Dietitian Assistant

Dietitian assistants work alongside registered dietitians, providing clients with nutritional guidance and planning. Below are several resources that can help you decide if a career as a dietician assistant is right for you and what type of educational training you'll need to reach your goal.

Is Becoming a Dietician Assistant For Me?

Career Overview

Dietician assistants, also referred to as dietetic technicians, help registered dietitians in providing patients with advice on how to lead healthier lives by adapting better eating habits. As a dietician assistant, your daily routine may include planning menus for individual or group clients and counseling people on making healthy food choices. You may also be responsible for ordering food and managing budgets for places like day cares, schools, hospitals, nursing homes and prisons.

Employment Information

According to the U.S. Bureau of Labor Statistics (BLS), there were 26,420 employed dietetic technicians in May 2013, and the field is expected to grow faster than average from 2012-2022 ( The BLS also reported that the mean annual salary for dietetic technicians was $28,580 in May 2013.

How Can I Work in Dietician Assistance?


You may not always need to have completed a postsecondary program to become a dietitian assistant, but some sort of vocational training is the most common education for professionals in the field. To become registered as a dietitian assistant, you must complete a dietetic technician associate's degree program approved by the American Dietetic Association. This type of curriculum centers on the importance of food and nutrition in healthcare, public health and food services. Additionally, as a prospective dietitian assistant, you'll likely receive hands-on training working with others to build interpersonal and communication skills.
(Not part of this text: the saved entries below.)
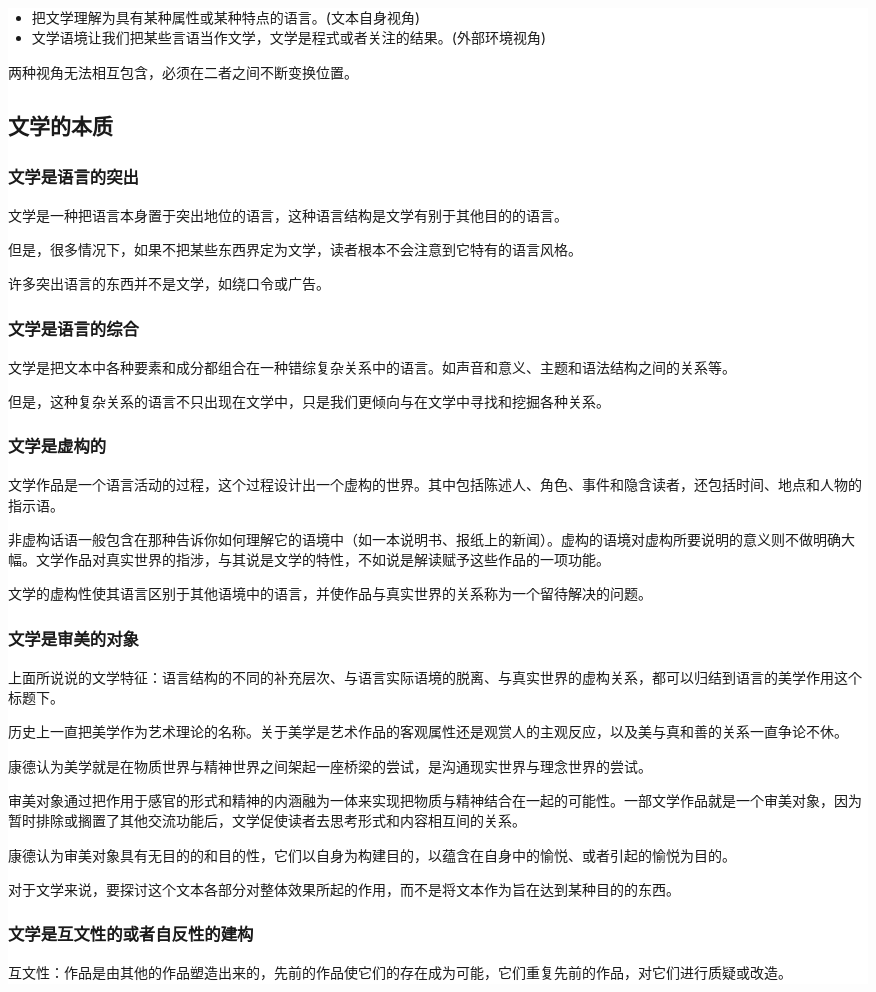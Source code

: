 + 把文学理解为具有某种属性或某种特点的语言。(文本自身视角)
+ 文学语境让我们把某些言语当作文学，文学是程式或者关注的结果。(外部环境视角)

两种视角无法相互包含，必须在二者之间不断变换位置。



## 文学的本质



### 文学是语言的突出

文学是一种把语言本身置于突出地位的语言，这种语言结构是文学有别于其他目的的语言。

但是，很多情况下，如果不把某些东西界定为文学，读者根本不会注意到它特有的语言风格。

许多突出语言的东西并不是文学，如绕口令或广告。



### 文学是语言的综合

文学是把文本中各种要素和成分都组合在一种错综复杂关系中的语言。如声音和意义、主题和语法结构之间的关系等。

但是，这种复杂关系的语言不只出现在文学中，只是我们更倾向与在文学中寻找和挖掘各种关系。



### 文学是虚构的

文学作品是一个语言活动的过程，这个过程设计出一个虚构的世界。其中包括陈述人、角色、事件和隐含读者，还包括时间、地点和人物的指示语。

非虚构话语一般包含在那种告诉你如何理解它的语境中（如一本说明书、报纸上的新闻）。虚构的语境对虚构所要说明的意义则不做明确大幅。文学作品对真实世界的指涉，与其说是文学的特性，不如说是解读赋予这些作品的一项功能。

文学的虚构性使其语言区别于其他语境中的语言，并使作品与真实世界的关系称为一个留待解决的问题。



### 文学是审美的对象

上面所说说的文学特征：语言结构的不同的补充层次、与语言实际语境的脱离、与真实世界的虚构关系，都可以归结到语言的美学作用这个标题下。

历史上一直把美学作为艺术理论的名称。关于美学是艺术作品的客观属性还是观赏人的主观反应，以及美与真和善的关系一直争论不休。



康德认为美学就是在物质世界与精神世界之间架起一座桥梁的尝试，是沟通现实世界与理念世界的尝试。

审美对象通过把作用于感官的形式和精神的内涵融为一体来实现把物质与精神结合在一起的可能性。一部文学作品就是一个审美对象，因为暂时排除或搁置了其他交流功能后，文学促使读者去思考形式和内容相互间的关系。



康德认为审美对象具有无目的的和目的性，它们以自身为构建目的，以蕴含在自身中的愉悦、或者引起的愉悦为目的。

对于文学来说，要探讨这个文本各部分对整体效果所起的作用，而不是将文本作为旨在达到某种目的的东西。



### 文学是互文性的或者自反性的建构

互文性：作品是由其他的作品塑造出来的，先前的作品使它们的存在成为可能，它们重复先前的作品，对它们进行质疑或改造。
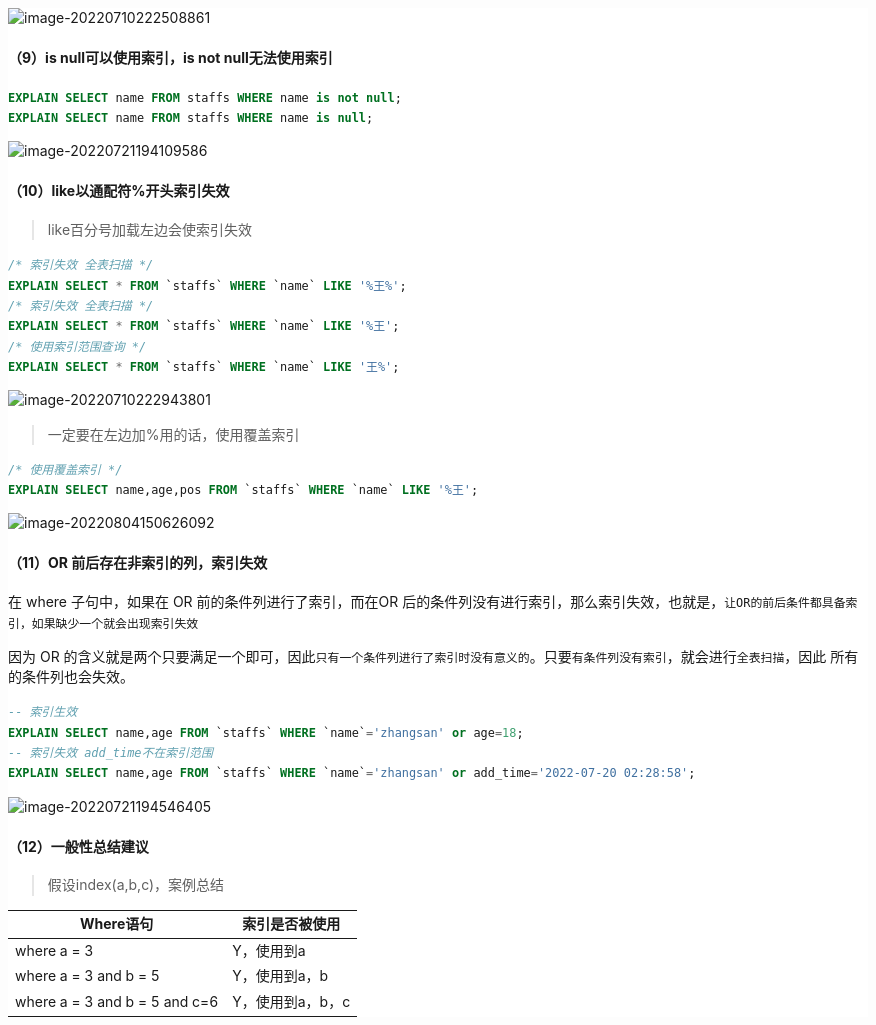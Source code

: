 ![image-20220710222508861](http://cdn.bluecusliyou.com/202207102225177.png)

#### （9）is null可以使用索引，is not null无法使用索引

```sql
EXPLAIN SELECT name FROM staffs WHERE name is not null;
EXPLAIN SELECT name FROM staffs WHERE name is null;
```

![image-20220721194109586](http://cdn.bluecusliyou.com/202207211941722.png)

#### （10）like以通配符%开头索引失效

> like百分号加载左边会使索引失效

```sql
/* 索引失效 全表扫描 */
EXPLAIN SELECT * FROM `staffs` WHERE `name` LIKE '%王%';
/* 索引失效 全表扫描 */
EXPLAIN SELECT * FROM `staffs` WHERE `name` LIKE '%王';
/* 使用索引范围查询 */
EXPLAIN SELECT * FROM `staffs` WHERE `name` LIKE '王%';
```

![image-20220710222943801](http://cdn.bluecusliyou.com/202207102229149.png)

> 一定要在左边加%用的话，使用覆盖索引

```sql
/* 使用覆盖索引 */
EXPLAIN SELECT name,age,pos FROM `staffs` WHERE `name` LIKE '%王';
```

![image-20220804150626092](http://cdn.bluecusliyou.com/202208041506198.png)

#### （11）OR 前后存在非索引的列，索引失效

在 where 子句中，如果在 OR 前的条件列进行了索引，而在OR 后的条件列没有进行索引，那么索引失效，也就是，`让OR的前后条件都具备索引，如果缺少一个就会出现索引失效`

因为 OR 的含义就是两个只要满足一个即可，因此`只有一个条件列进行了索引时没有意义的`。只要`有条件列没有索引`，就会进行`全表扫描`，因此 所有的条件列也会失效。

```sql
-- 索引生效
EXPLAIN SELECT name,age FROM `staffs` WHERE `name`='zhangsan' or age=18;
-- 索引失效 add_time不在索引范围
EXPLAIN SELECT name,age FROM `staffs` WHERE `name`='zhangsan' or add_time='2022-07-20 02:28:58';
```

![image-20220721194546405](http://cdn.bluecusliyou.com/202207211945543.png)

#### （12）一般性总结建议

> 假设index(a,b,c)，案例总结

| Where语句                                              | 索引是否被使用                             |
| ------------------------------------------------------ | ------------------------------------------ |
| where a = 3                                            | Y，使用到a                                 |
| where a = 3 and b = 5                                  | Y，使用到a，b                              |
| where a = 3 and b = 5  and c=6                         | Y，使用到a，b，c                           |
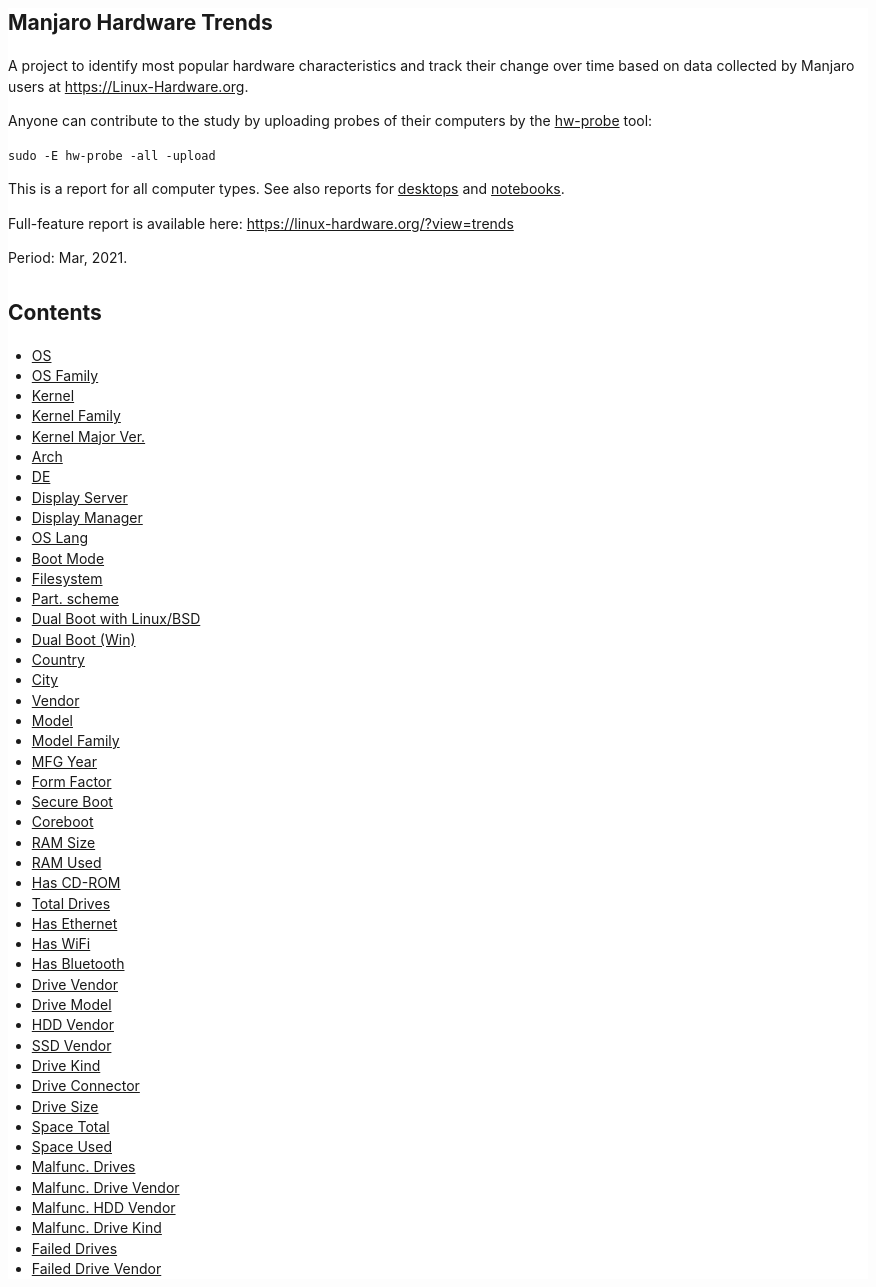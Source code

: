 Manjaro Hardware Trends
-----------------------

A project to identify most popular hardware characteristics and track their change
over time based on data collected by Manjaro users at https://Linux-Hardware.org.

Anyone can contribute to the study by uploading probes of their computers by
the [hw-probe](https://github.com/linuxhw/hw-probe) tool:

    sudo -E hw-probe -all -upload

This is a report for all computer types. See also reports for [desktops](/Dist/Manjaro/Desktop/README.md) and [notebooks](/Dist/Manjaro/Notebook/README.md).

Full-feature report is available here: https://linux-hardware.org/?view=trends

Period: Mar, 2021.

Contents
--------

- [ OS                       ](#os)
- [ OS Family                ](#os-family)
- [ Kernel                   ](#kernel)
- [ Kernel Family            ](#kernel-family)
- [ Kernel Major Ver.        ](#kernel-major-ver)
- [ Arch                     ](#arch)
- [ DE                       ](#de)
- [ Display Server           ](#display-server)
- [ Display Manager          ](#display-manager)
- [ OS Lang                  ](#os-lang)
- [ Boot Mode                ](#boot-mode)
- [ Filesystem               ](#filesystem)
- [ Part. scheme             ](#part-scheme)
- [ Dual Boot with Linux/BSD ](#dual-boot-with-linux/bsd)
- [ Dual Boot (Win)          ](#dual-boot-win)
- [ Country                  ](#country)
- [ City                     ](#city)
- [ Vendor                   ](#vendor)
- [ Model                    ](#model)
- [ Model Family             ](#model-family)
- [ MFG Year                 ](#mfg-year)
- [ Form Factor              ](#form-factor)
- [ Secure Boot              ](#secure-boot)
- [ Coreboot                 ](#coreboot)
- [ RAM Size                 ](#ram-size)
- [ RAM Used                 ](#ram-used)
- [ Has CD-ROM               ](#has-cd-rom)
- [ Total Drives             ](#total-drives)
- [ Has Ethernet             ](#has-ethernet)
- [ Has WiFi                 ](#has-wifi)
- [ Has Bluetooth            ](#has-bluetooth)
- [ Drive Vendor             ](#drive-vendor)
- [ Drive Model              ](#drive-model)
- [ HDD Vendor               ](#hdd-vendor)
- [ SSD Vendor               ](#ssd-vendor)
- [ Drive Kind               ](#drive-kind)
- [ Drive Connector          ](#drive-connector)
- [ Drive Size               ](#drive-size)
- [ Space Total              ](#space-total)
- [ Space Used               ](#space-used)
- [ Malfunc. Drives          ](#malfunc-drives)
- [ Malfunc. Drive Vendor    ](#malfunc-drive-vendor)
- [ Malfunc. HDD Vendor      ](#malfunc-hdd-vendor)
- [ Malfunc. Drive Kind      ](#malfunc-drive-kind)
- [ Failed Drives            ](#failed-drives)
- [ Failed Drive Vendor      ](#failed-drive-vendor)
Upon completion of an approved associate's degree program and fulfillment of the supervised training hours, you'll be eligible to take the Commission on Dietetic Registration exam. Once you pass the exam, you will become a registered dietetic technician (DTR) and qualify for entry-level dietitian assistant positions in the nutrition and dietetics field.

If you're interested in pursuing advancement in the dietitian field, you can choose to complete a bachelor's degree program in dietetics. Programs at this level may include additional instruction on subjects, such as food production management, counseling strategies, human nutrition, public health, biology and psychology.